Working data
::::::::::
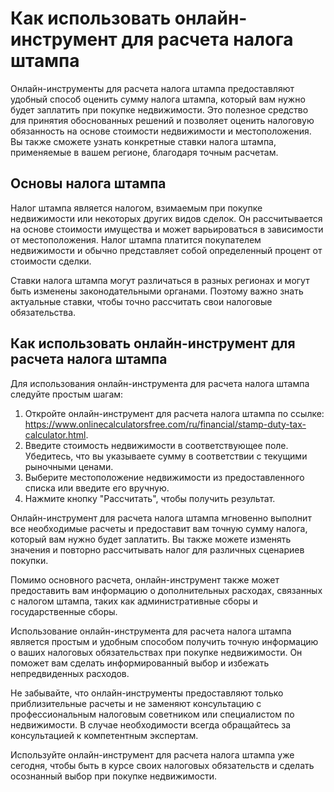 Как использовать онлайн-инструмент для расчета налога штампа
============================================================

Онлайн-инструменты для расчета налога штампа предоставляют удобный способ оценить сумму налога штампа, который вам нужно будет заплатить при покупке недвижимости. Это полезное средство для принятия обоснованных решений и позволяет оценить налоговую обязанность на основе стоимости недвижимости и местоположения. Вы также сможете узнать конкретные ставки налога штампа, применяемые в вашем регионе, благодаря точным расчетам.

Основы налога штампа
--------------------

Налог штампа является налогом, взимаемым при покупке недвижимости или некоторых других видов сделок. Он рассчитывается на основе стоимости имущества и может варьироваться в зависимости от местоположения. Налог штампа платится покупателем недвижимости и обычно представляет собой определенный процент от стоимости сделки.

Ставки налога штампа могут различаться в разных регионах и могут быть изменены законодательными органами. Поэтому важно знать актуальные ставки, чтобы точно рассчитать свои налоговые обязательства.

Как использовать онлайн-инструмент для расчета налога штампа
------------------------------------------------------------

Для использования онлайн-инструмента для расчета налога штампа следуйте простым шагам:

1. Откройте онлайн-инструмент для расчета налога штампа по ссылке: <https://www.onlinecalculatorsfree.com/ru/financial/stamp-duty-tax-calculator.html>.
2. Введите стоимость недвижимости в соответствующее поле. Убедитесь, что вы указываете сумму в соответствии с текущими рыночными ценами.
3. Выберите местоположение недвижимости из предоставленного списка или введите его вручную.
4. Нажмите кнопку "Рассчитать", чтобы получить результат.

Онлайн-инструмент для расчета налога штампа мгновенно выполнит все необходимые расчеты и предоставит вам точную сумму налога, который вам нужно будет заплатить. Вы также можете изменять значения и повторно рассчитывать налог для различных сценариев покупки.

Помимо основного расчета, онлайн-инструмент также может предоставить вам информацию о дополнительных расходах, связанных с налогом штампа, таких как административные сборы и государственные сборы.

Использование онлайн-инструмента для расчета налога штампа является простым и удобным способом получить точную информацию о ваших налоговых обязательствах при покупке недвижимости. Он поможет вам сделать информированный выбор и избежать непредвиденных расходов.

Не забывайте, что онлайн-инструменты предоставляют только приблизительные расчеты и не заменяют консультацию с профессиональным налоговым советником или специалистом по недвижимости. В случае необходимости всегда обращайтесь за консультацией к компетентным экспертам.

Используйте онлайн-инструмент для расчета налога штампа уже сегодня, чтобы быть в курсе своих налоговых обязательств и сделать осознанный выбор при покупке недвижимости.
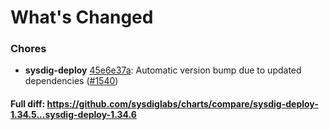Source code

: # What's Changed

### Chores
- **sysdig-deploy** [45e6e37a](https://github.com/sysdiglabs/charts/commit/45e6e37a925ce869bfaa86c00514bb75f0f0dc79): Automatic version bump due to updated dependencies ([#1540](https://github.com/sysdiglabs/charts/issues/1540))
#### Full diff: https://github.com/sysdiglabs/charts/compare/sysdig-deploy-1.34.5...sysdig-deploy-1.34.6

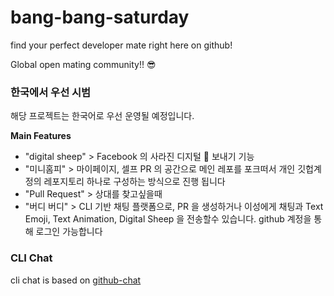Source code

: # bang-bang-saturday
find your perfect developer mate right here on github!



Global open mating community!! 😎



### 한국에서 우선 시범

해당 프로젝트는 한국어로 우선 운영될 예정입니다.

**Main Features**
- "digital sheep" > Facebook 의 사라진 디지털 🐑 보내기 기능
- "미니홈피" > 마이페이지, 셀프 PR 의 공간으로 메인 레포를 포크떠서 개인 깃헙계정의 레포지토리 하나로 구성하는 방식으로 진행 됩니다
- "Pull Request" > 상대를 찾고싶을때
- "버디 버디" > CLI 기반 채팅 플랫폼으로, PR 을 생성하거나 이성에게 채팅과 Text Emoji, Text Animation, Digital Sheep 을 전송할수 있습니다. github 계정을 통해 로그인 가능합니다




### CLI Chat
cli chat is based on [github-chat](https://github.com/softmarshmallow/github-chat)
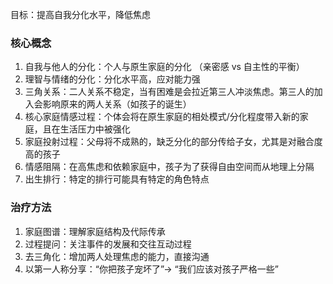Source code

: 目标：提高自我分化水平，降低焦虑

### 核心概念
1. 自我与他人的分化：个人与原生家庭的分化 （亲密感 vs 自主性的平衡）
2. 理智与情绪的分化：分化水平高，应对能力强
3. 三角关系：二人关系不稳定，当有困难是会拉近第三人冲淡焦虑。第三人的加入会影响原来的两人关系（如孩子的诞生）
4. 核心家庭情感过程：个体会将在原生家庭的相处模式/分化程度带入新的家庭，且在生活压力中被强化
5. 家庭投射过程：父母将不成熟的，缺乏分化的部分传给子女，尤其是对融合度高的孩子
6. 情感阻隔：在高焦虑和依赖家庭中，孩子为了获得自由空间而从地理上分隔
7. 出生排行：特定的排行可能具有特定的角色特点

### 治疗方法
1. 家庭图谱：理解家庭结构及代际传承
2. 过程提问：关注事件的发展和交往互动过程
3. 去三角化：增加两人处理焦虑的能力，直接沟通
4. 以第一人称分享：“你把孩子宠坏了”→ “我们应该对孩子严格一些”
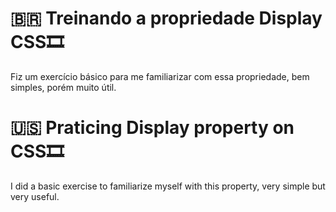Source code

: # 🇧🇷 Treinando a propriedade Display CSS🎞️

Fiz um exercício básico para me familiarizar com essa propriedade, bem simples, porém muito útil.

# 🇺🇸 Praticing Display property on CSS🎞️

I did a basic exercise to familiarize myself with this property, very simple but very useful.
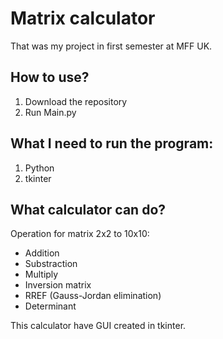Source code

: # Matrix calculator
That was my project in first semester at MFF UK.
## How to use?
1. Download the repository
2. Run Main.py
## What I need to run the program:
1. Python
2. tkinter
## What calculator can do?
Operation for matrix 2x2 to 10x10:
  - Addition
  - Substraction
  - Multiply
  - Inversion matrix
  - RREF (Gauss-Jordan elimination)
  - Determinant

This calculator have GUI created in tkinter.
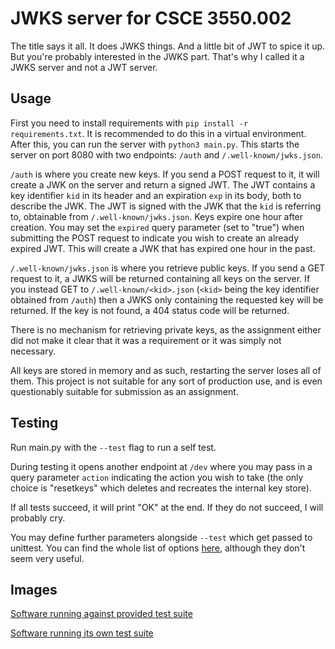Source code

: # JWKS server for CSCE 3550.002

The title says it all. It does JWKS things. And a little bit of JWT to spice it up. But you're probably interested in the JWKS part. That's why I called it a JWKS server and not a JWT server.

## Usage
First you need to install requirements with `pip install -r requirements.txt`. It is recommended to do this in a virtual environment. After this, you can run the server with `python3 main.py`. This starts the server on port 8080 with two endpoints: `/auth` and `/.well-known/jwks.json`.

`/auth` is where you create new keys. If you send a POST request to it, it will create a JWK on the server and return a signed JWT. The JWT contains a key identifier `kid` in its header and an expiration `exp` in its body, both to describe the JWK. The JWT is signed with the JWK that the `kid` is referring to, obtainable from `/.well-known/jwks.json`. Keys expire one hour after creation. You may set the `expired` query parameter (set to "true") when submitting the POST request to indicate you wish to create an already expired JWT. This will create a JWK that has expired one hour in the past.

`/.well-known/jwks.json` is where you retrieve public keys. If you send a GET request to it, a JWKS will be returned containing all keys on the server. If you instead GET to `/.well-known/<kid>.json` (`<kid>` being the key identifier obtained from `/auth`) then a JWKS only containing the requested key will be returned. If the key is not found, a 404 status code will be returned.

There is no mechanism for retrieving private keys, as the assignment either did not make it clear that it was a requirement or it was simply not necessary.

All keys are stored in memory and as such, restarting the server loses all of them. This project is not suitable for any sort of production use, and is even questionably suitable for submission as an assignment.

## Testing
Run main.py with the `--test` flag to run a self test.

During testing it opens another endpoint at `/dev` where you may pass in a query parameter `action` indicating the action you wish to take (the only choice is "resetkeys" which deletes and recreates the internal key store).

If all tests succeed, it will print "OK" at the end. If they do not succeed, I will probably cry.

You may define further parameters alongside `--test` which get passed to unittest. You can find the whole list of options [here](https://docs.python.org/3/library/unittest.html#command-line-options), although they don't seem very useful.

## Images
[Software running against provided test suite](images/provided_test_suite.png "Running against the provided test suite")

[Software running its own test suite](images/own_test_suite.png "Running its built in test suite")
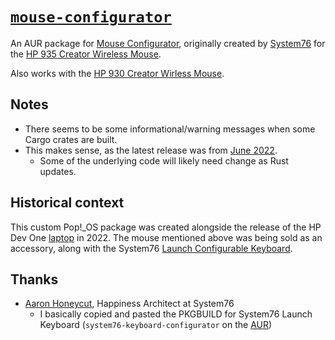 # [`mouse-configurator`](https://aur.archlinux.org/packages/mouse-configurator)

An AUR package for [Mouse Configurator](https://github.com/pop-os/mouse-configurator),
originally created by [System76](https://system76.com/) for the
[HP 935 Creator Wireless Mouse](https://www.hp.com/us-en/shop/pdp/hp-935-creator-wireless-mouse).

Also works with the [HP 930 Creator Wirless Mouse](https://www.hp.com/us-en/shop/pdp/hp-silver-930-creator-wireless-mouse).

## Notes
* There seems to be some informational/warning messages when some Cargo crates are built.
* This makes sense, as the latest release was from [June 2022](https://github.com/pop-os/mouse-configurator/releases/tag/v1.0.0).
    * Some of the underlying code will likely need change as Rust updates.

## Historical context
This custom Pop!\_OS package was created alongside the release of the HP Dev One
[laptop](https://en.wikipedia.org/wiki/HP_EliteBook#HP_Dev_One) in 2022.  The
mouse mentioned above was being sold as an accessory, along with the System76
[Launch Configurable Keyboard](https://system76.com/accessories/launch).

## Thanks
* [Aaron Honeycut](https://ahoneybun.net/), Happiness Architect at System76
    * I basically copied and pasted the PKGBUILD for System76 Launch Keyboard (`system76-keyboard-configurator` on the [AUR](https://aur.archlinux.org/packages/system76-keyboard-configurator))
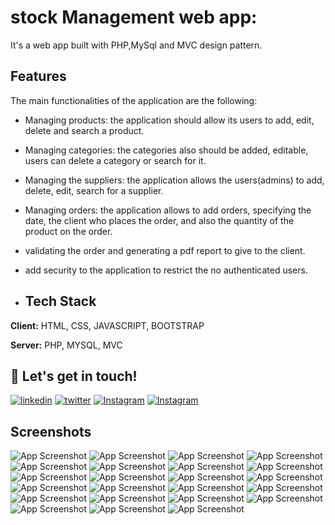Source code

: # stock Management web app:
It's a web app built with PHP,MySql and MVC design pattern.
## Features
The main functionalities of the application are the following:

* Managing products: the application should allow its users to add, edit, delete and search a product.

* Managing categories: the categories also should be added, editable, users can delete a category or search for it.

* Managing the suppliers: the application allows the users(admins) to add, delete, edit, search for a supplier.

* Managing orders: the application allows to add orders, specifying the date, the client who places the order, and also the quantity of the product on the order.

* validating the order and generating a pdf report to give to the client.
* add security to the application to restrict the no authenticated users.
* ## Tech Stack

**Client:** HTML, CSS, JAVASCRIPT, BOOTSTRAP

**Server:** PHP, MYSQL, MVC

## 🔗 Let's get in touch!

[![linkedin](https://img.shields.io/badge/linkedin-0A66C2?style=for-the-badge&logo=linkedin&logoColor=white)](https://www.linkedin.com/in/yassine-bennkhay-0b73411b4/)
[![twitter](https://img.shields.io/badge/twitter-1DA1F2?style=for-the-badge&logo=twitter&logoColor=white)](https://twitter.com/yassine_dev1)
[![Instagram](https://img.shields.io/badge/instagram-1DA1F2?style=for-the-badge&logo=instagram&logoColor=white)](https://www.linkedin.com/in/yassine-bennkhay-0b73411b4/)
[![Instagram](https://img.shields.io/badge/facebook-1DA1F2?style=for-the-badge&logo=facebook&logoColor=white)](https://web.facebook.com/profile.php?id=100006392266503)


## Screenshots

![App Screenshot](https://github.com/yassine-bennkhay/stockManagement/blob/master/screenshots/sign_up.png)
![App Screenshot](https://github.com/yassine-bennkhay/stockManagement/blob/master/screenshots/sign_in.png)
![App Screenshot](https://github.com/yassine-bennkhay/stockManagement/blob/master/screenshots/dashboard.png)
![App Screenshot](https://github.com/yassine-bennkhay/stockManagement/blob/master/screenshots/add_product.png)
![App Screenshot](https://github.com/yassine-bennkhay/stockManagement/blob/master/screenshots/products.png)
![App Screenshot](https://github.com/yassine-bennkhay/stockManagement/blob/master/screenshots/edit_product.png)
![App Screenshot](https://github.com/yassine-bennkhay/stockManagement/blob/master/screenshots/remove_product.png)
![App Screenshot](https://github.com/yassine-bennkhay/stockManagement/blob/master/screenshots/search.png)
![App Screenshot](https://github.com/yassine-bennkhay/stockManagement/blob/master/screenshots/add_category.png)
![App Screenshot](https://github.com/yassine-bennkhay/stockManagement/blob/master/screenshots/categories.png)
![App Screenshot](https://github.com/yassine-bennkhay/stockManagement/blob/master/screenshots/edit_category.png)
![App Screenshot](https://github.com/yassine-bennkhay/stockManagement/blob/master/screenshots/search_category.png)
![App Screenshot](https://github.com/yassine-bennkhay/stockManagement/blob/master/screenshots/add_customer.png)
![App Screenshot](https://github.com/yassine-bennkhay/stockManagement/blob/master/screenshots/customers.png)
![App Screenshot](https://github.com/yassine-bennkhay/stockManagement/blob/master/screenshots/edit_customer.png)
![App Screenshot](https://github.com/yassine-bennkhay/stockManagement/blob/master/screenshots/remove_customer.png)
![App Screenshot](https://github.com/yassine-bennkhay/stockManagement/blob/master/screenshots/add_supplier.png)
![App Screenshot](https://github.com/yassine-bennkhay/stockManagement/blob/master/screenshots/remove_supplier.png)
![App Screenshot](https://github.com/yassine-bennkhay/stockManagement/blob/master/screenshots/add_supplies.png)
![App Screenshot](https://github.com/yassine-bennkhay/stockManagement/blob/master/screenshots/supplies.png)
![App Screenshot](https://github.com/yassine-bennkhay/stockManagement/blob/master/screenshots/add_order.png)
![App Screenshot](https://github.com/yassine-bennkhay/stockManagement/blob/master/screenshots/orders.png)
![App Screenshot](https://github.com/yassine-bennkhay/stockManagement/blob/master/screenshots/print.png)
::::::::::
Task description
From the material above, set down exactly the lines starting at the one with "Онлайн-инструмент для расчета налога штампа мгновенно" and ending at the one with "Использование онлайн-инструмента для", end lines included.

Reply to the exercise
Онлайн-инструмент для расчета налога штампа мгновенно выполнит все необходимые расчеты и предоставит вам точную сумму налога, который вам нужно будет заплатить. Вы также можете изменять значения и повторно рассчитывать налог для различных сценариев покупки.

Помимо основного расчета, онлайн-инструмент также может предоставить вам информацию о дополнительных расходах, связанных с налогом штампа, таких как административные сборы и государственные сборы.

Использование онлайн-инструмента для расчета налога штампа является простым и удобным способом получить точную информацию о ваших налоговых обязательствах при покупке недвижимости. Он поможет вам сделать информированный выбор и избежать непредвиденных расходов.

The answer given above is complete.